The following article was posted on February 19th, 2013, in the Santa Maria Sun - Volume 13, Issue 50 [ Submit a Story ]
The following articles were printed from Santa Maria Sun [santamariasun.com] - Volume 13, Issue 50

A breath of fresh air

Singer Russell Hitchcock talks about the music of yesterday and tomorrow

BY RYAN MILLER

Music acts have a difficult road to travel.
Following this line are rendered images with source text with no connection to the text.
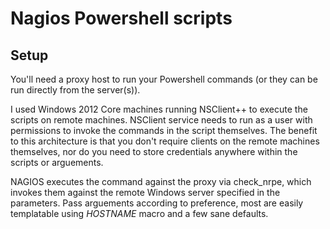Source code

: # Nagios Powershell scripts

## Setup
You'll need a proxy host to run your Powershell commands (or they can be run directly from the server(s)).

I used Windows 2012 Core machines running NSClient++ to execute the scripts on remote machines. NSClient service needs to run as a user with permissions to invoke the commands in the script themselves. The benefit to this architecture is that you don't require clients on the remote machines themselves, nor do you need to store credentials anywhere within the scripts or arguements. 

NAGIOS executes the command against the proxy via check_nrpe, which invokes them against the remote Windows server specified in the parameters. Pass arguements according to preference, most are easily templatable using $HOSTNAME$ macro and a few sane defaults. 
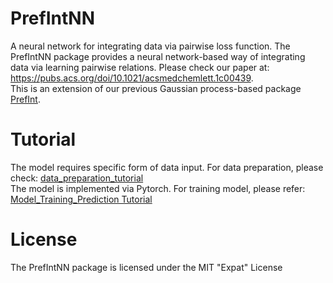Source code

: # PrefIntNN
A neural network for integrating data via pairwise loss function. The PrefIntNN package provides a neural network-based way of integrating data via learning pairwise relations. Please check our paper at: https://pubs.acs.org/doi/10.1021/acsmedchemlett.1c00439.    
This is an extension of our previous Gaussian process-based package [PrefInt](https://github.com/tsudalab/PrefInt).
# Tutorial
The model requires specific form of data input. For data preparation, please check: [data_preparation_tutorial](https://github.com/tsudalab/PrefIntNN/blob/master/Data_Preparation_Tutorial.ipynb)    
The model is implemented via Pytorch. For training model, please refer: [Model_Training_Prediction Tutorial](https://github.com/tsudalab/PrefIntNN/blob/master/Model_Training_and_Prediction.ipynb)
# License
The PrefIntNN package is licensed under the MIT "Expat" License
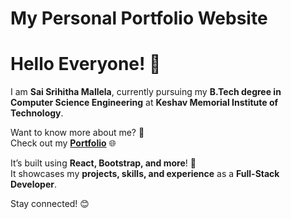 # My Personal Portfolio Website

# Hello Everyone! 👋  

I am **Sai Srihitha Mallela**, currently pursuing my **B.Tech degree in Computer Science Engineering** at **Keshav Memorial Institute of Technology**.  

Want to know more about me? 🤔  
Check out my **[Portfolio](https://my-portfolio-git-main-sai-srihithas-projects.vercel.app/about)** 🌐  

It’s built using **React, Bootstrap, and more**! 🚀  
It showcases my **projects, skills, and experience** as a **Full-Stack Developer**.  

Stay connected! 😊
Actually, when you’re a band like Air Supply—touring for about 130 to 150 shows a year—it’s more like scores of roads to travel.
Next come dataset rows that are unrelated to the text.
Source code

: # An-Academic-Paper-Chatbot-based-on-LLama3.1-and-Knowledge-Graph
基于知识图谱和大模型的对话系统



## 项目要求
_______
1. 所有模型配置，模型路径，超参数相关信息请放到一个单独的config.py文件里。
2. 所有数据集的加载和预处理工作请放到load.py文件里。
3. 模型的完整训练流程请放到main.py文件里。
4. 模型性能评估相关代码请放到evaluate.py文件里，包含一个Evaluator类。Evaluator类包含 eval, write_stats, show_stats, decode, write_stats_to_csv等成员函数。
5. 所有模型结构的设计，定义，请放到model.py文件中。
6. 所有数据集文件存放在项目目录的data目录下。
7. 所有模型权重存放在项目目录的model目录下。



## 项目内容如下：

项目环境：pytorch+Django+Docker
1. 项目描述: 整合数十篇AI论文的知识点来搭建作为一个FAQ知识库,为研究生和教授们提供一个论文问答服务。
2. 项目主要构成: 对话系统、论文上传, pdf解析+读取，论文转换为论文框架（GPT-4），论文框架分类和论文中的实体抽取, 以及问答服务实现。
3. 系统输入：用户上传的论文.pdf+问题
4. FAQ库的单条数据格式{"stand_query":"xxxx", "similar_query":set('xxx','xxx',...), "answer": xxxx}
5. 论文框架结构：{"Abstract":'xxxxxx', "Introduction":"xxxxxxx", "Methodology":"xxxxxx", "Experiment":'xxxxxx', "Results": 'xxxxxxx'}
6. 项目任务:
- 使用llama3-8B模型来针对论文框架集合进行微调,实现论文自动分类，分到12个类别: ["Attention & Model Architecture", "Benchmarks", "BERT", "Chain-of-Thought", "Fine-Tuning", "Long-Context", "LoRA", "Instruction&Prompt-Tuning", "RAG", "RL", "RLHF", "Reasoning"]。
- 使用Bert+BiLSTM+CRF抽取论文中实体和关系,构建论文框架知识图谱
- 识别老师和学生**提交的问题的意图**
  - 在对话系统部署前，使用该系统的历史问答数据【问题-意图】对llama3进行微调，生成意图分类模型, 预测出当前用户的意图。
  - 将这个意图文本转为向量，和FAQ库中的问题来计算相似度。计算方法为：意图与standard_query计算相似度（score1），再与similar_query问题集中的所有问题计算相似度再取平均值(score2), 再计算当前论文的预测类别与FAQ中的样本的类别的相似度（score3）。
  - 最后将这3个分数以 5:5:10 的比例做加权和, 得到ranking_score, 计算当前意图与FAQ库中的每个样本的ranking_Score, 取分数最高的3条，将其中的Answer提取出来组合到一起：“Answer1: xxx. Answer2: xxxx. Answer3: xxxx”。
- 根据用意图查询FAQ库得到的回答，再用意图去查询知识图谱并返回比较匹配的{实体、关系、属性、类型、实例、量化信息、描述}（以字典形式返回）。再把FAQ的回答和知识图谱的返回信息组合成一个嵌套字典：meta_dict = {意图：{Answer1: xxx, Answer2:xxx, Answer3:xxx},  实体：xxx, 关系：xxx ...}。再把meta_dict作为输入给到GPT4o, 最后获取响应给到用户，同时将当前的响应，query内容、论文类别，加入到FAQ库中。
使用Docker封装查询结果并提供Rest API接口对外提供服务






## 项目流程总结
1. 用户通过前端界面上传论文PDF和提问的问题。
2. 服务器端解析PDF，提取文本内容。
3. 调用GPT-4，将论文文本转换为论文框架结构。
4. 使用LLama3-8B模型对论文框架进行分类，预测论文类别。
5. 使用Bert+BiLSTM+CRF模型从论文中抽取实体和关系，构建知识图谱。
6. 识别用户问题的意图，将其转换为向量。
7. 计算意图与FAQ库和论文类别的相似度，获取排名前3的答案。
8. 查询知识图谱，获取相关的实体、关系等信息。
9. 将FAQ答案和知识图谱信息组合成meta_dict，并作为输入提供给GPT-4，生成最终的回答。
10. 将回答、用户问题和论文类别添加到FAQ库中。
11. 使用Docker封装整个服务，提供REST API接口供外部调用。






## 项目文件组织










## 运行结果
Perhaps one of the biggest challenges popular musicians face is striking a balance between playing the hits that first generated adoring audiences and continuing to produce new material.


Awesome Aussies
Russell Hitchcock (left) and Graham Russell (right) bring their distinctive sound to the Central Coast for a Feb. 21 performance at Chumash Casino.
PHOTOS COURTESY OF LUCK MEDIA & MARKETING, INC.
Australian-born singer Russell Hitchcock—whose distinctive tenor narrates writer, singer, and guitarist Graham Russell’s songs about life and love—said their career was at an all-time high in the mid ’80s. Everyone knew their songs, from “Lost in Love,” to “All Out of Love,” to “Making Love Out of Nothing at All.”

Sense a pattern in those titles? The bewildering nature of the human heart is an endless source subject. But if perplexing love is an unchanging reality, the music industry is anything but.

“When we started … in Australia, you’d be on the road playing a club … and you’d run into guys from AC/DC or Midnight Oil or people that had nothing to do with the kind of music we were playing, but there was a great sense of friendship or camaraderie there because everyone was happy to be working,” Hitchcock told the Sun. “And that went away.”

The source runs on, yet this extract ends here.